​​AI Hallucinations: Why the Tech Makes Stuff Up — And What You Can Do About It

AI is now being used in our everyday life and work — doing research, writing emails, summarizing reports, even tutoring kids. But there’s one growing concern bubbling below the idyllic machine surface: AI hallucinations.

Haven’t heard of them? Well, these are moments when AI confidently produces false or misleading information, while sounding completely convincing as it does it. And that’s because there’s a super important distinction between generating content and answering questions.

From inventing academic citations to rewriting the rules of chess, hallucinations reveal the very human-like flaws of these seemingly superhuman tools.

So why do hallucinations happen? How often can you expect them and what can you do about it? Here’s what we know.

What Are AI Hallucinations?

When an AI model “hallucinates” it means it provides inaccurate, fabricated, or nonsensical information while still sounding plausible. And it’s not an error in coding or hardware — it’s a byproduct of how large language models (LLMs) are built.

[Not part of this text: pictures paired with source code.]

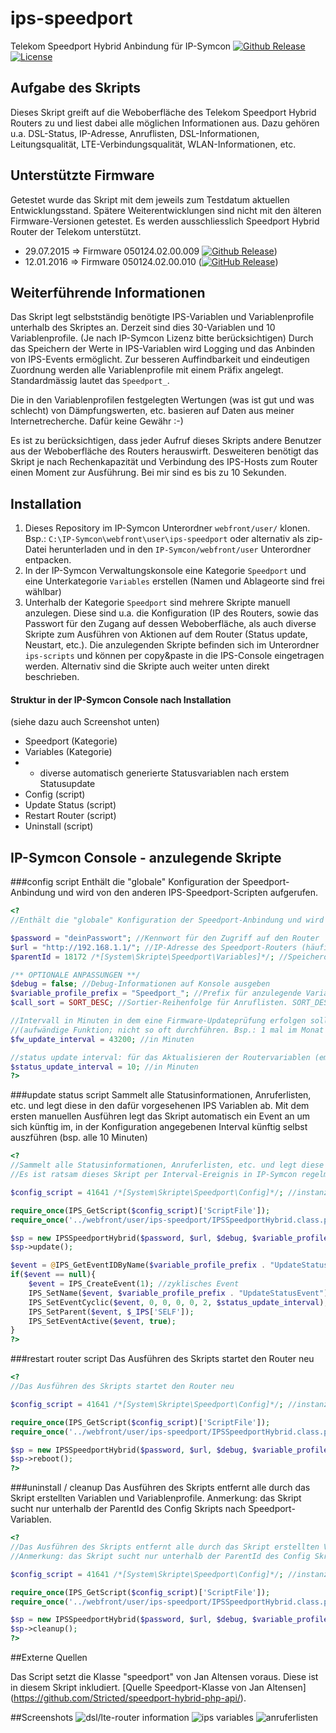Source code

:# ips-speedport
Telekom Speedport Hybrid Anbindung für IP-Symcon
[![Github Release](https://img.shields.io/github/release/florianprobst/ips-speedport.svg?style=flat-square)](https://github.com/florianprobst/ips-speedport/releases/latest)
[![License](https://img.shields.io/badge/license-LGPLv3-brightgreen.svg?style=flat-square)](https://github.com/florianprobst/ips-speedport/blob/master/LICENSE)

## Aufgabe des Skripts
Dieses Skript greift auf die Weboberfläche des Telekom Speedport Hybrid Routers zu und liest dabei alle möglichen Informationen aus. Dazu gehören u.a. DSL-Status, IP-Adresse, Anruflisten, DSL-Informationen, Leitungsqualität, LTE-Verbindungsqualität, WLAN-Informationen, etc. 

## Unterstützte Firmware
Getestet wurde das Skript mit dem jeweils zum Testdatum aktuellen Entwicklungsstand. Spätere Weiterentwicklungen sind nicht mit den älteren Firmware-Versionen getestet. Es werden ausschliesslich Speedport Hybrid Router der Telekom unterstützt.

* 29.07.2015 => Firmware 050124.02.00.009 [![Github Release](https://img.shields.io/badge/release-1.0.0-blue.svg.svg?style=flat-square)](https://github.com/florianprobst/ips-speedport/releases/v1.0.0))
* 12.01.2016 => Firmware 050124.02.00.010 ([![GitHub Release](https://img.shields.io/badge/release-1.0.1-blue.svg?style=flat-square)](https://github.com/florianprobst/ips-speedport/releases/v1.0.1))

## Weiterführende Informationen
Das Skript legt selbstständig benötigte IPS-Variablen und Variablenprofile unterhalb des Skriptes an.
Derzeit sind dies 30-Variablen und 10 Variablenprofile. (Je nach IP-Symcon Lizenz bitte berücksichtigen)
Durch das Speichern der Werte in IPS-Variablen wird Logging und das Anbinden von IPS-Events ermöglicht.
Zur besseren Auffindbarkeit und eindeutigen Zuordnung werden alle Variablenprofile mit einem Präfix angelegt. 
Standardmässig lautet das `Speedport_`.

Die in den Variablenprofilen festgelegten Wertungen (was ist gut und was schlecht) von Dämpfungswerten, etc. basieren auf Daten aus meiner Internetrecherche. Dafür keine Gewähr :-)

Es ist zu berücksichtigen, dass jeder Aufruf dieses Skripts andere Benutzer aus der Weboberfläche des Routers herauswirft.
Desweiteren benötigt das Skript je nach Rechenkapazität und Verbindung des IPS-Hosts zum Router einen Moment zur Ausführung.
Bei mir sind es bis zu 10 Sekunden. 

## Installation

1. Dieses Repository im IP-Symcon Unterordner `webfront/user/` klonen. Bsp.: `C:\IP-Symcon\webfront\user\ips-speedport` oder alternativ als zip-Datei herunterladen und in den `IP-Symcon/webfront/user` Unterordner entpacken.
2. In der IP-Symcon Verwaltungskonsole eine Kategorie `Speedport` und eine Unterkategorie `Variables` erstellen (Namen und Ablageorte sind frei wählbar)
3. Unterhalb der Kategorie `Speedport` sind mehrere Skripte manuell anzulegen. Diese sind u.a. die Konfiguration (IP des Routers, sowie das Passwort für den Zugang auf dessen Weboberfläche, als auch diverse Skripte zum Ausführen von Aktionen auf dem Router (Status update, Neustart, etc.). Die anzulegenden Skripte befinden sich im Unterordner `ips-scripts` und können per copy&paste in die IPS-Console eingetragen werden. Alternativ sind die Skripte auch weiter unten direkt beschrieben.

#### Struktur in der IP-Symcon Console nach Installation
(siehe dazu auch Screenshot unten)
* Speedport (Kategorie)
* Variables (Kategorie)
* - diverse automatisch generierte Statusvariablen nach erstem Statusupdate
* Config (script)
* Update Status (script)
* Restart Router (script)
* Uninstall (script)


## IP-Symcon Console - anzulegende Skripte
###config script
Enthält die "globale" Konfiguration der Speedport-Anbindung und wird von den anderen IPS-Speedport-Scripten aufgerufen.
```php
<?
//Enthält die "globale" Konfiguration der Speedport-Anbindung und wird von den anderen IPS-Speedport-Scripten aufgerufen

$password = "deinPasswort"; //Kennwort für den Zugriff auf den Router
$url = "http://192.168.1.1/"; //IP-Adresse des Speedport-Routers (häufig auch "speedport.ip")
$parentId = 18172 /*[System\Skripte\Speedport\Variables]*/; //Speicherort für zu erstellende Speedport Variablen.

/** OPTIONALE ANPASSUNGEN **/
$debug = false; //Debug-Informationen auf Konsole ausgeben
$variable_profile_prefix = "Speedport_"; //Prefix für anzulegende Variablenprofile
$call_sort = SORT_DESC; //Sortier-Reihenfolge für Anruflisten. SORT_DESC => neueste zuerst, SORT_ASC => älteste zuerst.

//Intervall in Minuten in dem eine Firmware-Updateprüfung erfolgen soll
//(aufwändige Funktion; nicht so oft durchführen. Bsp.: 1 mal im Monat => ca. 43200 Minuten)
$fw_update_interval = 43200; //in Minuten

//status update interval: für das Aktualisieren der Routervariablen (empfohlen 10 Minuten)
$status_update_interval = 10; //in Minuten
?>
```

###update status script
Sammelt alle Statusinformationen, Anruferlisten, etc. und legt diese in den dafür vorgesehenen IPS Variablen ab.
Mit dem ersten manuellen Ausführen legt das Skript automatisch ein Event an um sich künftig im, in der Konfiguration angegebenen
Interval künftig selbst auszführen (bsp. alle 10 Minuten)
```php
<?
//Sammelt alle Statusinformationen, Anruferlisten, etc. und legt diese in den dafür vorgesehenen IPS Variablen ab.
//Es ist ratsam dieses Skript per Interval-Ereignis in IP-Symcon regelmäßig auszuführen. (bsp.: alle 10 Minuten)

$config_script = 41641 /*[System\Skripte\Speedport\Config]*/; //instanz id des ip-symcon config skripts

require_once(IPS_GetScript($config_script)['ScriptFile']);
require_once('../webfront/user/ips-speedport/IPSSpeedportHybrid.class.php');

$sp = new IPSSpeedportHybrid($password, $url, $debug, $variable_profile_prefix, $call_sort, $parentId, $fw_update_interval);
$sp->update();

$event = @IPS_GetEventIDByName($variable_profile_prefix . "UpdateStatusEvent", $_IPS['SELF']);
if($event == null){
	$event = IPS_CreateEvent(1); //zyklisches Event
	IPS_SetName($event, $variable_profile_prefix . "UpdateStatusEvent");
	IPS_SetEventCyclic($event, 0, 0, 0, 0, 2, $status_update_interval);
	IPS_SetParent($event, $_IPS['SELF']);
	IPS_SetEventActive($event, true);
}
?>
```

###restart router script
Das Ausführen des Skripts startet den Router neu
```php
<?
//Das Ausführen des Skripts startet den Router neu

$config_script = 41641 /*[System\Skripte\Speedport\Config]*/; //instanz id des ip-symcon config skripts

require_once(IPS_GetScript($config_script)['ScriptFile']);
require_once('../webfront/user/ips-speedport/IPSSpeedportHybrid.class.php');

$sp = new IPSSpeedportHybrid($password, $url, $debug, $variable_profile_prefix, $call_sort, $parentId, $fw_update_interval);
$sp->reboot();
?>
```

###uninstall / cleanup
Das Ausführen des Skripts entfernt alle durch das Skript erstellten Variablen und Variablenprofile.
Anmerkung: das Skript sucht nur unterhalb der ParentId des Config Skripts nach Speedport-Variablen.
```php
<?
//Das Ausführen des Skripts entfernt alle durch das Skript erstellten Variablen und Variablenprofile.
//Anmerkung: das Skript sucht nur unterhalb der ParentId des Config Skripts nach Speedport-Variablen.

$config_script = 41641 /*[System\Skripte\Speedport\Config]*/; //instanz id des ip-symcon config skripts

require_once(IPS_GetScript($config_script)['ScriptFile']);
require_once('../webfront/user/ips-speedport/IPSSpeedportHybrid.class.php');

$sp = new IPSSpeedportHybrid($password, $url, $debug, $variable_profile_prefix, $call_sort, $parentId, $fw_update_interval);
$sp->cleanup();
?>
```

##Externe Quellen

Das Script setzt die Klasse "speedport" von Jan Altensen voraus. Diese ist in diesem Skript inkludiert. [Quelle Speedport-Klasse von Jan Altensen] (https://github.com/Stricted/speedport-hybrid-php-api/).

##Screenshots
![dsl/lte-router information](assets/dsl-lte-router-infos.jpg)
![ips variables](assets/ips-variables-speedport.jpg)
![anruferlisten](assets/anruflisten-speedport.jpg)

To put it simply, these systems (ChatGPT, Claude, Gemini, etc.) will predict the most likely next word or phrase based on massive amounts of data they’ve been trained on. But that prediction engine doesn’t actually know if what it's generating is 100% true. When the system is unsure — or given a vague or unsolvable request — it might just make something up.

Why? Well, it doesn’t want to admit it has no answer. Seriously.

Why AI Gets It Wrong

Before we blame the technology’s ego, we have to address that AI models aren’t actually fact-checkers or thinkers. They’re advanced pattern matchers. As IBM puts it, “AI doesn’t reason or verify facts. It generates plausible language based on probabilities.”

That means if a prompt contains flawed assumptions, or if the model hasn’t seen accurate examples of that type of query in its training data, it may guess wrong. And it will often do so with absolute confidence.

Our very own Fabian Miranda, Studio Director & Head of Innovation, shared a great example: “A friend told me he was helping his son with his math homework one night when they came across a question that just didn’t seem to make sense,” Fabian explained. “So his son tried using ChatGPT to answer it. And ChatGPT did with a response that looked right. While his son was convinced it might be right, he wasn’t so sure. After talking to the professor who wrote the equation, it turned out the question itself was wrong — so the answer was completely wrong too. But AI couldn’t verify that (or admit it) and so it gave a confidently incorrect response anyway. Instead of admitting it didn’t know, it made something up.”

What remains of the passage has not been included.